## YOUR GOAL
Nothing but the data below, returned exactly, should appear in the answer.

Collected data
━━━━━━

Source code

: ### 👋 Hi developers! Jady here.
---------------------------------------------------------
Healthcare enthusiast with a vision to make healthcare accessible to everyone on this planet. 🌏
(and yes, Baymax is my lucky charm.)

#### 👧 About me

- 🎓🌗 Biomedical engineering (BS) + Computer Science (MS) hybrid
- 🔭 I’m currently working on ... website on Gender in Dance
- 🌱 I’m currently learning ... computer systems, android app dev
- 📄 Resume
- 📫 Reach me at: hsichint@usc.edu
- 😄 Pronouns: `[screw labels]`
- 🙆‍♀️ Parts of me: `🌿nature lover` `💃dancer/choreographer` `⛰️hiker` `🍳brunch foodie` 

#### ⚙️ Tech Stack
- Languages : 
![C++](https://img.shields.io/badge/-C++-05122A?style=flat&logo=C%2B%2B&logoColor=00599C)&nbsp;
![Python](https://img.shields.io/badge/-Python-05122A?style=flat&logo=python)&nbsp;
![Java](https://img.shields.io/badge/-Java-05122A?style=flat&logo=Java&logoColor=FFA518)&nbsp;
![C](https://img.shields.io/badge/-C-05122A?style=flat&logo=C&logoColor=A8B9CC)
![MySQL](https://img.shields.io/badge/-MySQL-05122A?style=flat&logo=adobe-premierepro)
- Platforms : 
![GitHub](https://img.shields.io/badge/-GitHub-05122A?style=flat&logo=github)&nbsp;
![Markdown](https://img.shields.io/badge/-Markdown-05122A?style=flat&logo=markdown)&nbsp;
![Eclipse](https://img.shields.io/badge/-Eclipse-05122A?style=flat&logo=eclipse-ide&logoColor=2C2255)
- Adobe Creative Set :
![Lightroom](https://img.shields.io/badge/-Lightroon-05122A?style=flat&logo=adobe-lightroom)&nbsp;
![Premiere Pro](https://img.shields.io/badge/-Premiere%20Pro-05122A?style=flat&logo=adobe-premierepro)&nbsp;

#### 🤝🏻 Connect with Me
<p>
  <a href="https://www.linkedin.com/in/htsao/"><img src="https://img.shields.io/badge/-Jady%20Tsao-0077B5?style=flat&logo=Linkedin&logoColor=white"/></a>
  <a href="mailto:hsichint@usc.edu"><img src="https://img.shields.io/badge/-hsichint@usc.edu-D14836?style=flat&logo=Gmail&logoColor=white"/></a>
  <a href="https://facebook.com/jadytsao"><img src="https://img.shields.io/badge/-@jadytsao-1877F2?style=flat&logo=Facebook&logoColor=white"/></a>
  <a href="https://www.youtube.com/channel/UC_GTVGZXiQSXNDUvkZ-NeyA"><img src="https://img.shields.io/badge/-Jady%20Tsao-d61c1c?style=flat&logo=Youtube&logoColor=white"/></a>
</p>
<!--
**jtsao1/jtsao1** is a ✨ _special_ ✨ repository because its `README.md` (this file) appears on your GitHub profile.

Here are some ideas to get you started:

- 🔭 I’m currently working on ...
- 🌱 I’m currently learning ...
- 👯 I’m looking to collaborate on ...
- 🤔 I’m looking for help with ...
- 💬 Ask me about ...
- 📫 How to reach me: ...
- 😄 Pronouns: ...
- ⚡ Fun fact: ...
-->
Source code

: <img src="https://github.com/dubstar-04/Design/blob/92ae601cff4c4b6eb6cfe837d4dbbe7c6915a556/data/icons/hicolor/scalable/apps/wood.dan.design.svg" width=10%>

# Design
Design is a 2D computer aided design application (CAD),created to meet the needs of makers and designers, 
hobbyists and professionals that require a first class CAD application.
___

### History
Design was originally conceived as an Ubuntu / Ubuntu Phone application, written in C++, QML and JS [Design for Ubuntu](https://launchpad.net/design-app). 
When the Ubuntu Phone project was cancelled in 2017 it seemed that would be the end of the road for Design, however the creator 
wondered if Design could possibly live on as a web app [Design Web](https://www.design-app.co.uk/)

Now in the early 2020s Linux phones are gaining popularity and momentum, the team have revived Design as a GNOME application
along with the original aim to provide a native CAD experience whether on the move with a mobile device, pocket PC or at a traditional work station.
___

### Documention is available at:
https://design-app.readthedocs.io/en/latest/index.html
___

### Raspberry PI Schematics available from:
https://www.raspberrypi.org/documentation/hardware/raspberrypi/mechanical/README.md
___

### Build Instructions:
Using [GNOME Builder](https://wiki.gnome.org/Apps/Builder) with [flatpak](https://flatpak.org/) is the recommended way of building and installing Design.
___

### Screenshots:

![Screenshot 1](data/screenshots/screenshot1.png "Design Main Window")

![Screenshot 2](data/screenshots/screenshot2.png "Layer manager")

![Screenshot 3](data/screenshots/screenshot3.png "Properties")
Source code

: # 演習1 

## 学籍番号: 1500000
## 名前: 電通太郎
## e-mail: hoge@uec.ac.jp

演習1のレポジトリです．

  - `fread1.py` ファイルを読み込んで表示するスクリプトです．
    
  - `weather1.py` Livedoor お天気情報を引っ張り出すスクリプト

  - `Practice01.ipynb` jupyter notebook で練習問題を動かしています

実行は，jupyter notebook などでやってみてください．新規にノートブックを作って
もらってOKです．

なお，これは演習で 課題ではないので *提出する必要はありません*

━━━━━━

## EXPECTED ANSWER
Source code

: ### 👋 Hi developers! Jady here.
---------------------------------------------------------
Healthcare enthusiast with a vision to make healthcare accessible to everyone on this planet. 🌏
(and yes, Baymax is my lucky charm.)

#### 👧 About me

- 🎓🌗 Biomedical engineering (BS) + Computer Science (MS) hybrid
- 🔭 I’m currently working on ... website on Gender in Dance
- 🌱 I’m currently learning ... computer systems, android app dev
- 📄 Resume
- 📫 Reach me at: hsichint@usc.edu
- 😄 Pronouns: `[screw labels]`
- 🙆‍♀️ Parts of me: `🌿nature lover` `💃dancer/choreographer` `⛰️hiker` `🍳brunch foodie` 

#### ⚙️ Tech Stack
- Languages : 
![C++](https://img.shields.io/badge/-C++-05122A?style=flat&logo=C%2B%2B&logoColor=00599C)&nbsp;
![Python](https://img.shields.io/badge/-Python-05122A?style=flat&logo=python)&nbsp;
![Java](https://img.shields.io/badge/-Java-05122A?style=flat&logo=Java&logoColor=FFA518)&nbsp;
![C](https://img.shields.io/badge/-C-05122A?style=flat&logo=C&logoColor=A8B9CC)
![MySQL](https://img.shields.io/badge/-MySQL-05122A?style=flat&logo=adobe-premierepro)
- Platforms : 
![GitHub](https://img.shields.io/badge/-GitHub-05122A?style=flat&logo=github)&nbsp;
![Markdown](https://img.shields.io/badge/-Markdown-05122A?style=flat&logo=markdown)&nbsp;
![Eclipse](https://img.shields.io/badge/-Eclipse-05122A?style=flat&logo=eclipse-ide&logoColor=2C2255)
- Adobe Creative Set :
![Lightroom](https://img.shields.io/badge/-Lightroon-05122A?style=flat&logo=adobe-lightroom)&nbsp;
![Premiere Pro](https://img.shields.io/badge/-Premiere%20Pro-05122A?style=flat&logo=adobe-premierepro)&nbsp;

#### 🤝🏻 Connect with Me
<p>
  <a href="https://www.linkedin.com/in/htsao/"><img src="https://img.shields.io/badge/-Jady%20Tsao-0077B5?style=flat&logo=Linkedin&logoColor=white"/></a>
  <a href="mailto:hsichint@usc.edu"><img src="https://img.shields.io/badge/-hsichint@usc.edu-D14836?style=flat&logo=Gmail&logoColor=white"/></a>
  <a href="https://facebook.com/jadytsao"><img src="https://img.shields.io/badge/-@jadytsao-1877F2?style=flat&logo=Facebook&logoColor=white"/></a>
  <a href="https://www.youtube.com/channel/UC_GTVGZXiQSXNDUvkZ-NeyA"><img src="https://img.shields.io/badge/-Jady%20Tsao-d61c1c?style=flat&logo=Youtube&logoColor=white"/></a>
</p>
<!--
**jtsao1/jtsao1** is a ✨ _special_ ✨ repository because its `README.md` (this file) appears on your GitHub profile.

Here are some ideas to get you started:

- 🔭 I’m currently working on ...
- 🌱 I’m currently learning ...
- 👯 I’m looking to collaborate on ...
- 🤔 I’m looking for help with ...
- 💬 Ask me about ...
- 📫 How to reach me: ...
- 😄 Pronouns: ...
- ⚡ Fun fact: ...
-->
Source code

: <img src="https://github.com/dubstar-04/Design/blob/92ae601cff4c4b6eb6cfe837d4dbbe7c6915a556/data/icons/hicolor/scalable/apps/wood.dan.design.svg" width=10%>

# Design
Design is a 2D computer aided design application (CAD),created to meet the needs of makers and designers, 
hobbyists and professionals that require a first class CAD application.
___

### History
Design was originally conceived as an Ubuntu / Ubuntu Phone application, written in C++, QML and JS [Design for Ubuntu](https://launchpad.net/design-app). 
When the Ubuntu Phone project was cancelled in 2017 it seemed that would be the end of the road for Design, however the creator 
wondered if Design could possibly live on as a web app [Design Web](https://www.design-app.co.uk/)

Now in the early 2020s Linux phones are gaining popularity and momentum, the team have revived Design as a GNOME application
along with the original aim to provide a native CAD experience whether on the move with a mobile device, pocket PC or at a traditional work station.
___

### Documention is available at:
https://design-app.readthedocs.io/en/latest/index.html
___

### Raspberry PI Schematics available from:
https://www.raspberrypi.org/documentation/hardware/raspberrypi/mechanical/README.md
___

### Build Instructions:
Using [GNOME Builder](https://wiki.gnome.org/Apps/Builder) with [flatpak](https://flatpak.org/) is the recommended way of building and installing Design.
___

### Screenshots:

![Screenshot 1](data/screenshots/screenshot1.png "Design Main Window")

![Screenshot 2](data/screenshots/screenshot2.png "Layer manager")

![Screenshot 3](data/screenshots/screenshot3.png "Properties")
Source code

: # 演習1 

## 学籍番号: 1500000
## 名前: 電通太郎
## e-mail: hoge@uec.ac.jp

演習1のレポジトリです．

  - `fread1.py` ファイルを読み込んで表示するスクリプトです．
    
  - `weather1.py` Livedoor お天気情報を引っ張り出すスクリプト

  - `Practice01.ipynb` jupyter notebook で練習問題を動かしています

実行は，jupyter notebook などでやってみてください．新規にノートブックを作って
もらってOKです．

なお，これは演習で 課題ではないので *提出する必要はありません*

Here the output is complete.